%pylab inline
import blaze
import pandas as pd
Some technical details before getting started.
This is the first post I've done using Python 3.4. I'm using the anaconda distribution and its excellent conda package manager to handle installing packages.
The Blaze version I'm using is from the blaze channel: conda install -c blaze blaze
and I got psycopg2 for Python3.4 (to allow connections to PostgreSQL) from the pandas channel: conda install -c pandas psycopg2
.
chembl = blaze.Data('postgresql://localhost/chembl_19')
Blaze collects information about the schema while connecting, so I have access to all the tables and their columns. This doesn't show in the static blog post, but I can use IPython's tab completion on table names and/or columns.
Start with a basic join, blaze figures out the column(s) to use:
docs_and_compounds = blaze.join(chembl.docs,chembl.compound_records)
docs_and_compounds.fields
docs_and_compounds.nrows
blaze.sort(docs_and_compounds,key='year',ascending=False)
Get rid of the unpublished datasets (doc_id=-1) and datasets where the year is None by doing a query on the docs_and_compounds object:
docs_and_compounds = docs_and_compounds[(docs_and_compounds['year']>0) & (docs_and_compounds['doc_id']>-1)]
docs_and_compounds.nrows
docs_and_compounds
Find the first year each molregno appeared using blaze.by
. This is analogous to SQLs "group by".
minyear = blaze.by(docs_and_compounds.molregno,yr=docs_and_compounds.year.min())
minyear
year_counts = blaze.by(minyear.yr,cnt=minyear.molregno.count())

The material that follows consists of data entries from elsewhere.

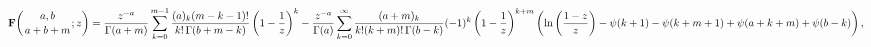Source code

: \[\mathop{\mathbf{F}\/}\nolimits\!\left({a,b\atop a+b+m};z\right)=\frac{z^{-a}}{%
\mathop{\Gamma\/}\nolimits\!\left(a+m\right)}\sum_{k=0}^{m-1}\frac{(a)_{k}(m-k%
-1)!}{k!\mathop{\Gamma\/}\nolimits\!\left(b+m-k\right)}\left(1-\frac{1}{z}%
\right)^{k}-\frac{z^{-a}}{\mathop{\Gamma\/}\nolimits\!\left(a\right)}\sum_{k=0%
}^{\infty}\frac{(a+m)_{k}}{k!(k+m)!\mathop{\Gamma\/}\nolimits\!\left(b-k\right%
)}(-1)^{k}\left(1-\frac{1}{z}\right)^{k+m}\*\left(\mathop{\ln\/}\nolimits\left%
(\frac{1-z}{z}\right)-\mathop{\psi\/}\nolimits\!\left(k+1\right)-\mathop{\psi%
\/}\nolimits\!\left(k+m+1\right)+\mathop{\psi\/}\nolimits\!\left(a+k+m\right)+%
\mathop{\psi\/}\nolimits\!\left(b-k\right)\right),\]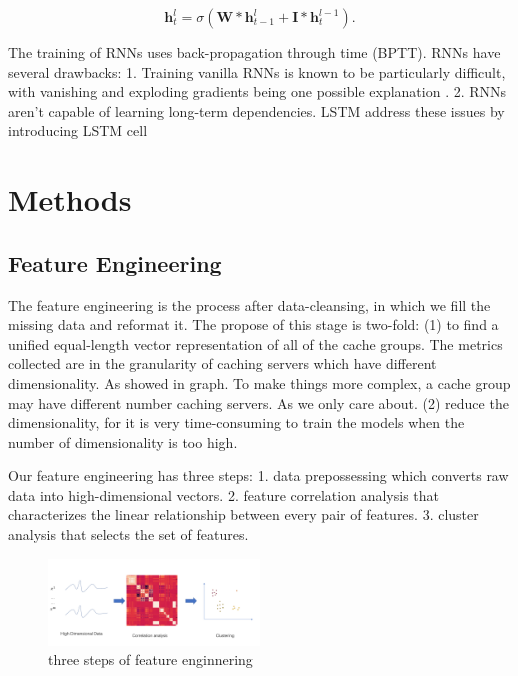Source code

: \documentclass[5p]{elsarticle}
\begin{document}
\begin{equation}
	\mathbf h_t^{l} = \sigma(\mathbf W * \mathbf h_{t-1}^{l} + \mathbf I * \mathbf h_t^{l-1}).
\end{equation}

The training of RNNs uses back-propagation through time (BPTT). RNNs have several drawbacks: 1. Training vanilla RNNs is known to be particularly difficult, with vanishing and exploding gradients being one possible explanation \cite{Bengio1994LearningDifficult}. 2. RNNs aren't capable of learning long-term dependencies. LSTM address these issues by introducing LSTM cell\cite{Hochreiter1997LongMemory} 


\section{Methods}
\subsection{Feature Engineering}
The feature engineering is the process after data-cleansing, in which we fill the missing data and reformat it. The propose of this stage is two-fold:
(1) to find a unified equal-length vector representation of all of the cache groups. 
The metrics collected are in the granularity of caching servers which have different dimensionality. As showed in graph. To make things more complex, a cache group may have different number caching servers. As we only care about. 
(2) reduce the dimensionality, for it is very time-consuming to train the models when the number of dimensionality is too high.

Our feature engineering has three steps: 1. data prepossessing which converts raw data into high-dimensional vectors. 2. feature correlation analysis that characterizes the linear relationship between every pair of features. 3. cluster analysis that selects the set of features.

\begin{figure}[h]
    \centering
    \includegraphics[width=0.5\textwidth]{feature_engineering.png}
    \caption{three steps of feature enginnering}
    \label{fig:Correlation_matrix}
\end{figure}
\end{document}
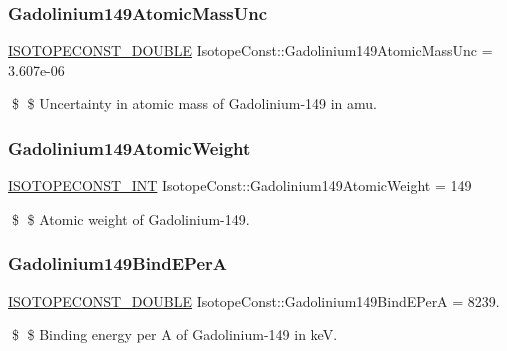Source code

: \subsubsection{\texorpdfstring{Gadolinium149\+Atomic\+Mass\+Unc}{Gadolinium149AtomicMassUnc}}
{\footnotesize\ttfamily \mbox{\hyperlink{group___isotope_const-_macros_ga8f45a7272ce02c0b4c65c44636ed719a}{I\+S\+O\+T\+O\+P\+E\+C\+O\+N\+S\+T\+\_\+\+D\+O\+U\+B\+LE}} Isotope\+Const\+::\+Gadolinium149\+Atomic\+Mass\+Unc = 3.\+607e-\/06}

\$ \$ Uncertainty in atomic mass of Gadolinium-\/149 in amu. \mbox{\label{group___isotope_const-_gadolinium-_gd149_gaf5f32e852bda3c5669a7304e692b4409}} 
\subsubsection{\texorpdfstring{Gadolinium149\+Atomic\+Weight}{Gadolinium149AtomicWeight}}
{\footnotesize\ttfamily \mbox{\hyperlink{group___isotope_const-_macros_ga5f18360b3e99483a35c32d789e62621c}{I\+S\+O\+T\+O\+P\+E\+C\+O\+N\+S\+T\+\_\+\+I\+NT}} Isotope\+Const\+::\+Gadolinium149\+Atomic\+Weight = 149}

\$ \$ Atomic weight of Gadolinium-\/149. \mbox{\label{group___isotope_const-_gadolinium-_gd149_ga9ff328b7683886a3dd952894a39f248f}} 
\subsubsection{\texorpdfstring{Gadolinium149\+Bind\+E\+PerA}{Gadolinium149BindEPerA}}
{\footnotesize\ttfamily \mbox{\hyperlink{group___isotope_const-_macros_ga8f45a7272ce02c0b4c65c44636ed719a}{I\+S\+O\+T\+O\+P\+E\+C\+O\+N\+S\+T\+\_\+\+D\+O\+U\+B\+LE}} Isotope\+Const\+::\+Gadolinium149\+Bind\+E\+PerA = 8239.}

\$ \$ Binding energy per A of Gadolinium-\/149 in keV. \mbox{\label{group___isotope_const-_gadolinium-_gd149_ga4f2fd43e652a31504dd5a139dedc4673}} 
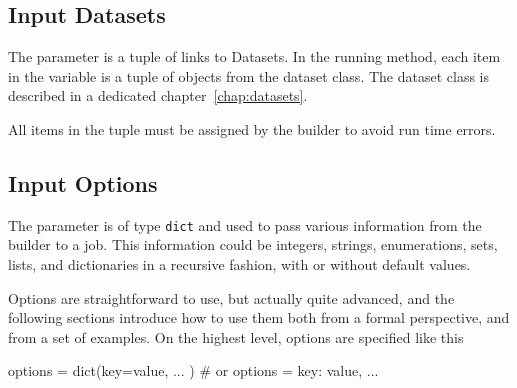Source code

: \subsection*{Input Datasets}
The \datasets parameter is a tuple of links to Datasets.  In the
running method, each item in the \datasets variable is a tuple of
objects from the dataset class.  The dataset class is described in a
dedicated chapter~\ref{chap:datasets}.

All items in the \datasets tuple must be assigned by the builder to
avoid run time errors.




\subsection*{Input Options}

The \options parameter is of type \texttt{dict} and used to pass
various information from the builder to a job.  This information could
be integers, strings, enumerations, sets, lists, and dictionaries in a
recursive fashion, with or without default values.

Options are straightforward to use, but actually quite advanced, and
the following sections introduce how to use them both from a formal
perspective, and from a set of examples.  On the highest level,
options are specified like this
\begin{python}
  options = dict(key=value, ... )  # or
  options = {key: value, ...}
\end{python}


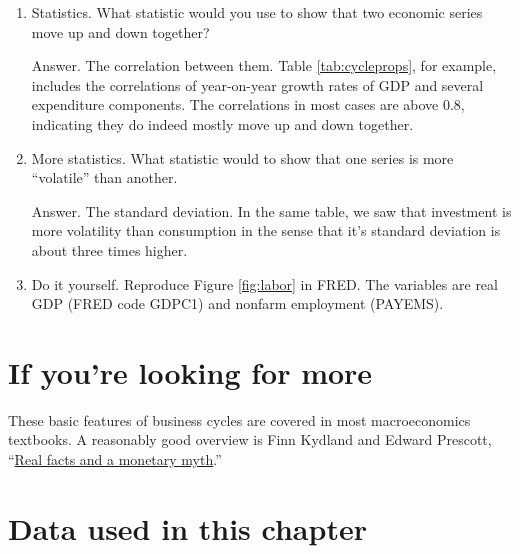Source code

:\setlength{\leftmargini}{.5\oldleftmargini}
\begin{enumerate}
\item Statistics.  What statistic would you use to show that two economic series
move up and down together?

Answer.  The correlation between them.
Table \ref{tab:cycleprops}, for example, includes the correlations
of year-on-year growth rates of GDP and several expenditure components.
The correlations in most cases are above 0.8, indicating they do indeed
mostly move up and down together.

\item More statistics.  What statistic would to show that one series is more ``volatile''
than another.

Answer.  The standard deviation.
In the same table, we saw that investment is more volatility than consumption
in the sense that it's standard deviation is about three times higher.

\item Do it yourself.  Reproduce Figure \ref{fig:labor} in FRED.
The variables are real GDP (FRED code GDPC1) and nonfarm employment
(PAYEMS).
\end{enumerate}
\setlength{\leftmargini}{\oldleftmargini}

\section*{If you're looking for more}

These basic features of business cycles are covered in most
macroeconomics textbooks.
A reasonably good overview is Finn Kydland and Edward Prescott,
``\href{http://www.minneapolisfed.org/publications_papers/pub_display.cfm?id=225}
{Real facts and a monetary myth}.''

\section*{Data used in this chapter}

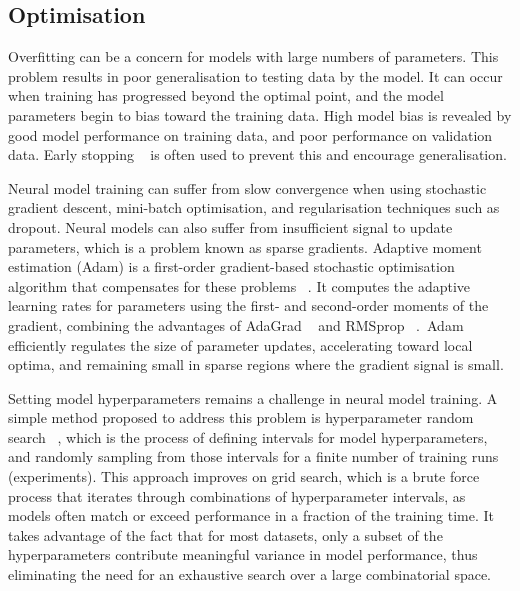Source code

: \subsection{Optimisation} 

Overfitting can be a concern for models with large numbers of parameters. This problem results in poor generalisation to testing data by the model. It can occur when training has progressed beyond the optimal point, and the model parameters begin to bias toward the training data. High model bias is revealed by good model performance on training data, and poor performance on validation data. Early stopping \unskip~\citep{prechelt1998early} is often used to prevent this and encourage generalisation. \par

\noindent Neural model training can suffer from slow convergence when using stochastic gradient descent, mini-batch optimisation, and regularisation techniques such as dropout. Neural models can also suffer from insufficient signal to update parameters, which is a problem known as sparse gradients. Adaptive moment estimation (Adam) is a first-order gradient-based stochastic optimisation algorithm that compensates for these problems \unskip ~\citep{kingma2014adam}. It computes the adaptive learning rates for parameters using the first- and second-order moments of the gradient, combining the advantages of AdaGrad \unskip ~\citep{duchi2011adaptive} and RMSprop \unskip ~\citep{tieleman2012lecture}.\ Adam efficiently regulates the size of parameter updates, accelerating toward local optima, and remaining small in sparse regions where the gradient signal is small. \par

\noindent Setting model hyperparameters remains a challenge in neural model training. A simple method proposed to address this problem is hyperparameter random search \unskip ~\citep{bergstra2012random}, which is the process of defining intervals for model hyperparameters, and randomly sampling from those intervals for a finite number of training runs (experiments). This approach improves on grid search, which is a brute force process that iterates through combinations of hyperparameter intervals, as models often match or exceed performance in a fraction of the training time. It takes advantage of the fact that for most datasets, only a subset of the hyperparameters contribute meaningful variance in model performance, thus eliminating the need for an exhaustive search over a large combinatorial space. \par

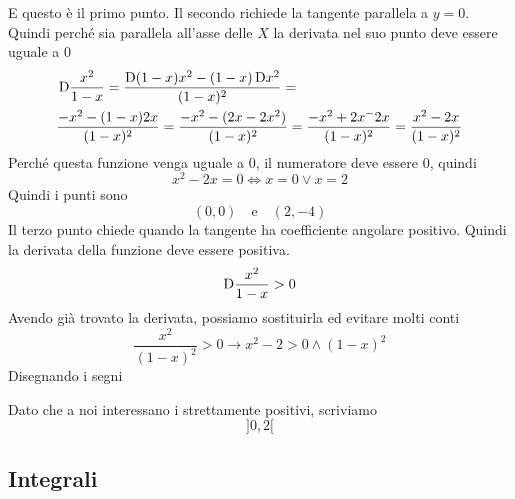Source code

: E questo è il primo punto. Il secondo richiede la tangente parallela a $y=0$. Quindi perché sia
parallela all'asse delle $X$ la derivata nel suo punto deve essere uguale a $0$
\begin{align*}
  &\mathop{}\!\mathrm{D} \frac{x^2}{1-x} = \frac{\mathop{}\!\mathrm{D}(1-x)x^2-(1-x)\mathop{}\!\mathrm{D} x^2}{(1-x)^2}=\\
  &\frac{-x^2-(1-x)2x}{(1-x)^2}=
  \frac{-x^2-(2x-2x^2)}{(1-x)^2} = \frac{-x^2+2x^-2x}{(1-x)^2}=\frac{x^2-2x}{(1-x)^2}
\end{align*}
Perché questa funzione venga uguale a $0$, il numeratore deve essere $0$, quindi
\begin{equation*}
  x^2-2x=0 \Leftrightarrow x=0\lor x=2 
\end{equation*}
Quindi i punti sono
\begin{equation*}
  \boxed{(0,0)\quad\text{e}\quad(2,-4)}
\end{equation*}
Il terzo punto chiede quando la tangente ha coefficiente angolare positivo. Quindi la derivata
della funzione deve essere positiva.
\begin{equation*}
  \mathop{}\!\mathrm{D} \frac{x^2}{1-x}>0
\end{equation*}
Avendo già trovato la derivata, possiamo sostituirla ed evitare molti conti
\begin{equation*}
  \frac{x^2}{(1-x)^2}>0 \rightarrow x^2-2>0\land(1-x)^2
\end{equation*}
Disegnando i segni
\begin{center}
\end{center}
Dato che a noi interessano i strettamente positivi, scriviamo
\begin{equation*}
  \boxed{{]{0},{2}[}}
\end{equation*}

\subsection*{Integrali}

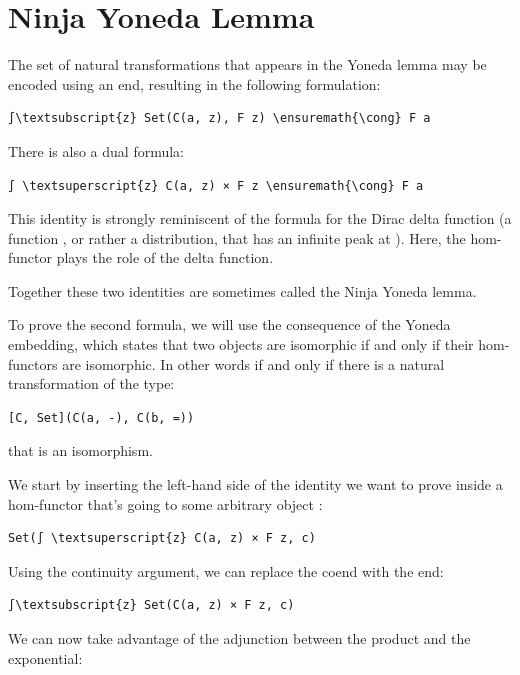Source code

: \section{Ninja Yoneda Lemma}\label{ninja-yoneda-lemma}

The set of natural transformations that appears in the Yoneda lemma may
be encoded using an end, resulting in the following formulation:

\begin{Verbatim}[commandchars=\\\{\}]
∫\textsubscript{z} Set(C(a, z), F z) \ensuremath{\cong} F a
\end{Verbatim}
There is also a dual formula:

\begin{Verbatim}[commandchars=\\\{\}]
∫ \textsuperscript{z} C(a, z) × F z \ensuremath{\cong} F a
\end{Verbatim}
This identity is strongly reminiscent of the formula for the Dirac delta
function (a function , or rather a distribution, that
has an infinite peak at ). Here, the hom-functor plays
the role of the delta function.

Together these two identities are sometimes called the Ninja Yoneda
lemma.

To prove the second formula, we will use the consequence of the Yoneda
embedding, which states that two objects are isomorphic if and only if
their hom-functors are isomorphic. In other words  if
and only if there is a natural transformation of the type:

\begin{Verbatim}[commandchars=\\\{\}]
[C, Set](C(a, -), C(b, =))
\end{Verbatim}
that is an isomorphism.

We start by inserting the left-hand side of the identity we want to
prove inside a hom-functor that's going to some arbitrary object
:

\begin{Verbatim}[commandchars=\\\{\}]
Set(∫ \textsuperscript{z} C(a, z) × F z, c)
\end{Verbatim}
Using the continuity argument, we can replace the coend with the end:

\begin{Verbatim}[commandchars=\\\{\}]
∫\textsubscript{z} Set(C(a, z) × F z, c)
\end{Verbatim}
We can now take advantage of the adjunction between the product and the
exponential:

blaze.sort(year_counts,key='yr',ascending=False)
That's what we had before. Excellent.
Let's try something else: the number of documents per compound. We'll use the limited set of docs that have years and doc_ids
docs_per_compound = blaze.by(docs_and_compounds.molregno,ndocs=docs_and_compounds.doc_id.nunique())
blaze.sort(docs_per_compound,key='ndocs',ascending=False)
That's also more or less what we got before.
Blaze also makes it easy to pull the data from the query (which is only executed in a lazy manner) into other formats. Here's an example of grabbing it as a Pandas DataFrame (for more on this, look at the blaze migrations blog post)
df = blaze.into(pd.DataFrame,docs_per_compound)
_=hist(df['ndocs'],bins=20,log=True)
_=xlabel('num docs per compound')
len(df[df['ndocs']>10])